_DATA IN THIS EXERCISE_:
((
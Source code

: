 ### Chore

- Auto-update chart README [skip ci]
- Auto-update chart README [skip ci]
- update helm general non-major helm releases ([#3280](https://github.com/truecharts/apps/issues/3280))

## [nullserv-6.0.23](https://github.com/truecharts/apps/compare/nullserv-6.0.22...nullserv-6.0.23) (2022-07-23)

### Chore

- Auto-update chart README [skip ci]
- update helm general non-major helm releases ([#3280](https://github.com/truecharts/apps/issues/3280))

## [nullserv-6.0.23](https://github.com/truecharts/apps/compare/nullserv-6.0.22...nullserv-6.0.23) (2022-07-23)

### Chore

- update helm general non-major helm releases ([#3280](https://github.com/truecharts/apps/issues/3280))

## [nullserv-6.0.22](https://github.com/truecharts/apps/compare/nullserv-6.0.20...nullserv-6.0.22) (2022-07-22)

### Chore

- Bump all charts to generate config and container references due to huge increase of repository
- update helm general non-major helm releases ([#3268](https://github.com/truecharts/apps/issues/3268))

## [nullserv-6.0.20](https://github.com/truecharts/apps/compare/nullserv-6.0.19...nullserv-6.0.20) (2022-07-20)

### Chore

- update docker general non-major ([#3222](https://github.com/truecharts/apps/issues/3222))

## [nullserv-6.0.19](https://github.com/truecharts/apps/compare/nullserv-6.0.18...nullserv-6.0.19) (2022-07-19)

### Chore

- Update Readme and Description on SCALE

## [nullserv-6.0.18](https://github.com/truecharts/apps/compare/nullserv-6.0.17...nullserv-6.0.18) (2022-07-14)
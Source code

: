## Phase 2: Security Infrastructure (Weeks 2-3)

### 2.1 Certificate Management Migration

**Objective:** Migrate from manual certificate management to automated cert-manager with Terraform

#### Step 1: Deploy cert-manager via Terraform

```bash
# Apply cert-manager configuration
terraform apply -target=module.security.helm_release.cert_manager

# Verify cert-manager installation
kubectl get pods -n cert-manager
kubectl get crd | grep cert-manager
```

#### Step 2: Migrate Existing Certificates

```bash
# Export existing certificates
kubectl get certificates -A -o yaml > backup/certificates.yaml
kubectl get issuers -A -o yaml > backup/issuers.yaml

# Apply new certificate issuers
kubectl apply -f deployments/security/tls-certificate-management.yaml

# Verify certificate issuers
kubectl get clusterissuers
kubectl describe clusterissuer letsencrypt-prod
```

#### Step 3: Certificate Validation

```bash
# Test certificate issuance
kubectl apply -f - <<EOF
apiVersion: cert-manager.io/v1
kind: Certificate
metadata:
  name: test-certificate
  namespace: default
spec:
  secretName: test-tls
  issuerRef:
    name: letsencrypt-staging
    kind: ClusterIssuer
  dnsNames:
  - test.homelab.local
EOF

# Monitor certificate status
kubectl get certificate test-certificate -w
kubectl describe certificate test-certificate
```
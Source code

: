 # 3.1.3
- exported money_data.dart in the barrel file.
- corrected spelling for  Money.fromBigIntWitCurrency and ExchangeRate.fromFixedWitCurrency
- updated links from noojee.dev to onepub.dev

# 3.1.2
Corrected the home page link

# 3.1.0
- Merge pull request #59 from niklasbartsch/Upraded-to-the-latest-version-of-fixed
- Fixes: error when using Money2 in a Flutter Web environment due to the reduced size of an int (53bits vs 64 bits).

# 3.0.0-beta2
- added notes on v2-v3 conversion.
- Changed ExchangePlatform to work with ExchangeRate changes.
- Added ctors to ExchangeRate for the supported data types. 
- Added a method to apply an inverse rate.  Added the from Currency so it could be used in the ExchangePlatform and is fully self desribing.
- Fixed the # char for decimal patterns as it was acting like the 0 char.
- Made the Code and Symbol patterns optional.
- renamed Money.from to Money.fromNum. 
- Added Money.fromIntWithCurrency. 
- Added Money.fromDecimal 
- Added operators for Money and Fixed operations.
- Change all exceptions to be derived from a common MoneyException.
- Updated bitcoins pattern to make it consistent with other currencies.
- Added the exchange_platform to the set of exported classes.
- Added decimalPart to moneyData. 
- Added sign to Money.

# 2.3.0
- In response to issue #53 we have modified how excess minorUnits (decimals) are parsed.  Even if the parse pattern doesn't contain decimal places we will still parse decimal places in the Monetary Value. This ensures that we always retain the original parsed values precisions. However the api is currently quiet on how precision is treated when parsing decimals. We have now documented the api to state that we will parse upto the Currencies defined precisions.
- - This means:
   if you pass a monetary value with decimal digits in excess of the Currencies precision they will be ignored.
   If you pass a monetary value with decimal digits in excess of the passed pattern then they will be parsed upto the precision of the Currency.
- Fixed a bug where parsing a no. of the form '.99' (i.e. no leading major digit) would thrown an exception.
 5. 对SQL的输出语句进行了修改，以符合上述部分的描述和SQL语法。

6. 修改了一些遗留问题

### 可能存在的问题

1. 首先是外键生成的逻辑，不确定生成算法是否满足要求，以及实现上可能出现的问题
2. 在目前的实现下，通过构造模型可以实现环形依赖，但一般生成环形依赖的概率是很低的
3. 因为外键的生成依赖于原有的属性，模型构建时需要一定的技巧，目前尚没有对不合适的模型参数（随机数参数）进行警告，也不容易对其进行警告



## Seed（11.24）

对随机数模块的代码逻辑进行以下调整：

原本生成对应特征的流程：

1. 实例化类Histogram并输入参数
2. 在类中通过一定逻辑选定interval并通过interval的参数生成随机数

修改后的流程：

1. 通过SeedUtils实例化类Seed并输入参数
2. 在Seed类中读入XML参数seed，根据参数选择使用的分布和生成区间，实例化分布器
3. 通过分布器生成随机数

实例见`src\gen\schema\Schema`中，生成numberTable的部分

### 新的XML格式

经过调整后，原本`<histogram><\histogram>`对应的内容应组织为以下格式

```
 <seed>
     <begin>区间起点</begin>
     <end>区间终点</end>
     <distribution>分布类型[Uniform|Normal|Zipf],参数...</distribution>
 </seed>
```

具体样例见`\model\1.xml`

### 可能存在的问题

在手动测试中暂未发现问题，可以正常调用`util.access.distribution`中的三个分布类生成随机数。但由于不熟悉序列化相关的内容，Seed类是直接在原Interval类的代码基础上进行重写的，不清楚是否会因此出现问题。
))
_TASK INSTRUCTIONS_:
Please set down all of the records exactly.

_ANSWER TO THIS PROBLEM_:
Source code

: ### Chore

- Auto-update chart README [skip ci]
- Auto-update chart README [skip ci]
- update helm general non-major helm releases ([#3280](https://github.com/truecharts/apps/issues/3280))

## [nullserv-6.0.23](https://github.com/truecharts/apps/compare/nullserv-6.0.22...nullserv-6.0.23) (2022-07-23)

### Chore

- Auto-update chart README [skip ci]
- update helm general non-major helm releases ([#3280](https://github.com/truecharts/apps/issues/3280))

## [nullserv-6.0.23](https://github.com/truecharts/apps/compare/nullserv-6.0.22...nullserv-6.0.23) (2022-07-23)

### Chore

- update helm general non-major helm releases ([#3280](https://github.com/truecharts/apps/issues/3280))

## [nullserv-6.0.22](https://github.com/truecharts/apps/compare/nullserv-6.0.20...nullserv-6.0.22) (2022-07-22)

### Chore

- Bump all charts to generate config and container references due to huge increase of repository
- update helm general non-major helm releases ([#3268](https://github.com/truecharts/apps/issues/3268))

## [nullserv-6.0.20](https://github.com/truecharts/apps/compare/nullserv-6.0.19...nullserv-6.0.20) (2022-07-20)

### Chore

- update docker general non-major ([#3222](https://github.com/truecharts/apps/issues/3222))

## [nullserv-6.0.19](https://github.com/truecharts/apps/compare/nullserv-6.0.18...nullserv-6.0.19) (2022-07-19)

### Chore

- Update Readme and Description on SCALE

## [nullserv-6.0.18](https://github.com/truecharts/apps/compare/nullserv-6.0.17...nullserv-6.0.18) (2022-07-14)
Source code

:## Phase 2: Security Infrastructure (Weeks 2-3)

### 2.1 Certificate Management Migration

**Objective:** Migrate from manual certificate management to automated cert-manager with Terraform

#### Step 1: Deploy cert-manager via Terraform

```bash
# Apply cert-manager configuration
terraform apply -target=module.security.helm_release.cert_manager

# Verify cert-manager installation
kubectl get pods -n cert-manager
kubectl get crd | grep cert-manager
```

#### Step 2: Migrate Existing Certificates

```bash
# Export existing certificates
kubectl get certificates -A -o yaml > backup/certificates.yaml
kubectl get issuers -A -o yaml > backup/issuers.yaml

# Apply new certificate issuers
kubectl apply -f deployments/security/tls-certificate-management.yaml

# Verify certificate issuers
kubectl get clusterissuers
kubectl describe clusterissuer letsencrypt-prod
```

#### Step 3: Certificate Validation

```bash
# Test certificate issuance
kubectl apply -f - <<EOF
apiVersion: cert-manager.io/v1
kind: Certificate
metadata:
  name: test-certificate
  namespace: default
spec:
  secretName: test-tls
  issuerRef:
    name: letsencrypt-staging
    kind: ClusterIssuer
  dnsNames:
  - test.homelab.local
EOF

# Monitor certificate status
kubectl get certificate test-certificate -w
kubectl describe certificate test-certificate
```
Source code

: # 3.1.3
- exported money_data.dart in the barrel file.
- corrected spelling for  Money.fromBigIntWitCurrency and ExchangeRate.fromFixedWitCurrency
- updated links from noojee.dev to onepub.dev

# 3.1.2
Corrected the home page link

# 3.1.0
- Merge pull request #59 from niklasbartsch/Upraded-to-the-latest-version-of-fixed
- Fixes: error when using Money2 in a Flutter Web environment due to the reduced size of an int (53bits vs 64 bits).

# 3.0.0-beta2
- added notes on v2-v3 conversion.
- Changed ExchangePlatform to work with ExchangeRate changes.
- Added ctors to ExchangeRate for the supported data types. 
- Added a method to apply an inverse rate.  Added the from Currency so it could be used in the ExchangePlatform and is fully self desribing.
- Fixed the # char for decimal patterns as it was acting like the 0 char.
- Made the Code and Symbol patterns optional.
- renamed Money.from to Money.fromNum. 
- Added Money.fromIntWithCurrency. 
- Added Money.fromDecimal 
- Added operators for Money and Fixed operations.
- Change all exceptions to be derived from a common MoneyException.
- Updated bitcoins pattern to make it consistent with other currencies.
- Added the exchange_platform to the set of exported classes.
- Added decimalPart to moneyData. 
- Added sign to Money.

# 2.3.0
- In response to issue #53 we have modified how excess minorUnits (decimals) are parsed.  Even if the parse pattern doesn't contain decimal places we will still parse decimal places in the Monetary Value. This ensures that we always retain the original parsed values precisions. However the api is currently quiet on how precision is treated when parsing decimals. We have now documented the api to state that we will parse upto the Currencies defined precisions.
- - This means:
   if you pass a monetary value with decimal digits in excess of the Currencies precision they will be ignored.
   If you pass a monetary value with decimal digits in excess of the passed pattern then they will be parsed upto the precision of the Currency.
- Fixed a bug where parsing a no. of the form '.99' (i.e. no leading major digit) would thrown an exception.
 5. 对SQL的输出语句进行了修改，以符合上述部分的描述和SQL语法。

6. 修改了一些遗留问题

### 可能存在的问题

1. 首先是外键生成的逻辑，不确定生成算法是否满足要求，以及实现上可能出现的问题
2. 在目前的实现下，通过构造模型可以实现环形依赖，但一般生成环形依赖的概率是很低的
3. 因为外键的生成依赖于原有的属性，模型构建时需要一定的技巧，目前尚没有对不合适的模型参数（随机数参数）进行警告，也不容易对其进行警告



## Seed（11.24）

对随机数模块的代码逻辑进行以下调整：

原本生成对应特征的流程：

1. 实例化类Histogram并输入参数
2. 在类中通过一定逻辑选定interval并通过interval的参数生成随机数

修改后的流程：

1. 通过SeedUtils实例化类Seed并输入参数
2. 在Seed类中读入XML参数seed，根据参数选择使用的分布和生成区间，实例化分布器
3. 通过分布器生成随机数

实例见`src\gen\schema\Schema`中，生成numberTable的部分

### 新的XML格式

经过调整后，原本`<histogram><\histogram>`对应的内容应组织为以下格式

```
 <seed>
     <begin>区间起点</begin>
     <end>区间终点</end>
     <distribution>分布类型[Uniform|Normal|Zipf],参数...</distribution>
 </seed>
```

具体样例见`\model\1.xml`

### 可能存在的问题

在手动测试中暂未发现问题，可以正常调用`util.access.distribution`中的三个分布类生成随机数。但由于不熟悉序列化相关的内容，Seed类是直接在原Interval类的代码基础上进行重写的，不清楚是否会因此出现问题。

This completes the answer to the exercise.